Data residency laws create a complex web of requirements for many businesses, particularly those that handle personal information and operate in multiple jurisdictions. Some organizations also focus on data residency based on industry requirements or strategic goals, such as minimizing latency and building user trust.

To stay compliant, you need to understand how these laws apply to the data you collect and store about your users, and whether your processors and sub-processors — such as identity verification and cloud service providers (CSPs) — comply with the applicable laws. 

Types of data residency laws

The laws and regulations that affect how you can store and process data generally have several goals:

  • Give residents more control over their personal data
  • Allow governments to monitor residents 
  • Prevent identity theft and other cybercrimes 
  • Create or retain jobs in the country  

These types of laws can vary by region, industry, and type of data, but you can broadly categorize these requirements into four groups: 

Mandatory data localization

Mandatory data localization laws may require companies to store and process data within a specific country or region. Data localization requirements can ensure that the country’s other data privacy laws will apply to organizations that want to do business in the country. 

These laws may have varying levels of restrictions depending on the industry and type of data:

  • Complete localization: Also called hard or absolute localization, a complete localization law could require data created in the country to stay in the country. These laws generally don’t extend to all types of personal data. For example, Australia requires personal healthcare data that’s associated with the My Health Records system to be stored and processed within the country.
  • Limited localization: Personal data can be shared or stored outside the country  depending on the receiving country or company’s privacy and security systems. In Japan, personal data must be kept in Japan unless certain conditions are met, such as the data subject consenting to the transfer or the receiving country meeting Japanese adequacy requirements for securing the data. 
  • Local copies: A copy of personal data must be kept on servers in the country. If you make changes to the data, you may need to change the version that’s within the country first. 

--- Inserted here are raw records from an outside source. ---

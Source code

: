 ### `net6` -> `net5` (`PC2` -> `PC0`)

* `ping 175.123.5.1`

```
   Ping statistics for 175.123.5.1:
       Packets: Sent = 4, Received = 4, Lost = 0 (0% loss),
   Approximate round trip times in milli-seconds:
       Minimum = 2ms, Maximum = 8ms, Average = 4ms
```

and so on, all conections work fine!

Some laws limit when and how businesses can transfer data. These limits on cross-border data flows may lead businesses to keep data within a region even if the law doesn’t mandate data localization. 

For example, the European Union (EU)’s General Data Protection Regulation (GDPR) covers all types of personal data and limits transfers from the European Economic Area (EEA) to “third countries.” 

Organizations operating within the EU might decide to store and process the data gathered in the EU to limit potential compliance violations, or, they can transfer data to third countries by aligning with GDPR requirements. 

Transferring data to a third country that the European Commission has assessed as having adequate levels of protections, such as the United Kingdom (UK), could be an option. There are also exceptions to cross-border data transfer limitations, such as when the data subject gives their consent for the transfer. 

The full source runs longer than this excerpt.